Document date: April 01, 1999
Released online: April 01, 1999
The nonpartisan Urban Institute publishes studies, reports, and books on timely topics worthy of public consideration. The views expressed are those of the authors and should not be attributed to the Urban Institute, its trustees, or its funders.
In 1997, the U.S. Department of Housing and Urban Development (HUD) commissioned the Urban Institute to conduct an exploratory study of Fannie Mae and Freddie Mac's single-family underwriting and appraisal guidelines, in response to HUD's statutory responsibility to review and comment on the guidelines. HUD requested that the exploration provide information about the effects government-sponsored enterprises' (GSEs') guidelines have on the funding of loans on properties affordable to lower-income people and in underserved areas, and the impacts automated underwriting and credit scoring technology have on low- to moderate-income and minority borrowers. HUD also requested that this exploration include information about lenders' perceptions about the effects of the GSEs' guidelines on minority mortgage applicants, since minorities' lower average incomes and wealth mean that underwriting guidelines are likely to disqualify higher proportions of minority applicants.

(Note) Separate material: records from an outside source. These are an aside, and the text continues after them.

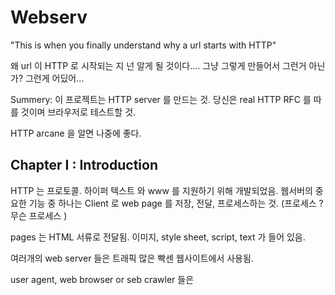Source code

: # Webserv

"This is when you finally understand why a url starts with HTTP"

왜 url 이 HTTP 로 시작되는 지 넌 알게 될 것이다.... 그냥 그렇게 만들어서 그런거 아닌가? 그런게 어딨어...

Summery: 이 프로젝트는 HTTP server 를 만드는 것. 당신은 real HTTP RFC 를 따를 것이며 브라우저로 테스트할 것.

HTTP arcane 을 알면 나중에 좋다.

## Chapter I : Introduction

 HTTP 는 프로토콜. 하이퍼 텍스트 와 www 를 지원하기 위해 개발되었음.
웹서버의 중요한 기능 중 하나는 Client 로 web page 를 저장, 전달, 프로세스하는 것. (프로세스 ? 무슨 프로세스 )

 pages 는 HTML 서류로 전달됨. 이미지, style sheet, script, text 가
 들어 있음.

 여러개의 web server 들은 트래픽 많은 빡센 웹사이트에서 사용됨.

 user agent, web browser or seb crawler 들은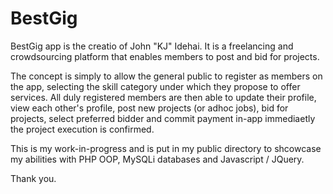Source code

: # BestGig
BestGig app is the creatio of John "KJ" Idehai. It is a freelancing and crowdsourcing platform that enables members to post and bid for projects.

The concept is simply to allow the general public to register as members on the app, selecting the skill category under which they propose to offer services. All duly registered members are then able to update their profile, view each other's profile, post new projects (or adhoc jobs), bid for projects, select preferred bidder and commit payment in-app immediaetly the project execution is confirmed.

This is my work-in-progress and is put in my public directory to shcowcase my abilities with PHP OOP, MySQLi databases and Javascript / JQuery.

Thank you.
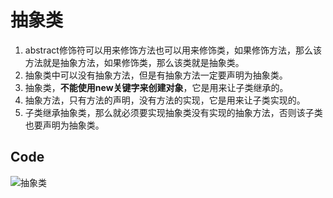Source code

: # 抽象类

1. abstract修饰符可以用来修饰方法也可以用来修饰类，如果修饰方法，那么该方法就是抽象方法，如果修饰类，那么该类就是抽象类。
2. 抽象类中可以没有抽象方法，但是有抽象方法一定要声明为抽象类。
3. 抽象类，**不能使用new关键字来创建对象**，它是用来让子类继承的。
4. 抽象方法，只有方法的声明，没有方法的实现，它是用来让子类实现的。
5. 子类继承抽象类，那么就必须要实现抽象类没有实现的抽象方法，否则该子类也要声明为抽象类。

## Code

![抽象类](https://cdn.jsdelivr.net/gh/nanxuanzi/pic@master/upload/typora/image-JavaSE-%E6%8A%BD%E8%B1%A1%E7%B1%BB.png)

This exploration combines and analyzes information from three sources to assess the potential effects the GSEs' underwriting and appraisal guidelines might have on the issues identified above:
While all three sources of data are used in this report, the study's results rely heavily on the third source, the perceptions and opinions of national and local key informants. Thus, the results presented here should be interpreted with care, since the opinions and perceptions of the informants may not be representative of all individuals who work with the GSEs' guidelines. Nonetheless, the results reflect the observations of a group of knowledgeable observers of mortgage markets as of the spring of 1998.
Almost all the informants said their opinion of the GSEs has changed for the better since both Fannie Mae and Freddie Mac made substantive alterations to their guidelines and developed new affordable loan products with more flexible underwriting guidelines. These developments, according to informants, have made it easier for many low- to moderate-income applicants to obtain mortgages. This review of the underwriting guidelines also indicates that the GSEs explicitly prohibit lenders from taking a borrower's race or ethnicity into account in making loan decisions.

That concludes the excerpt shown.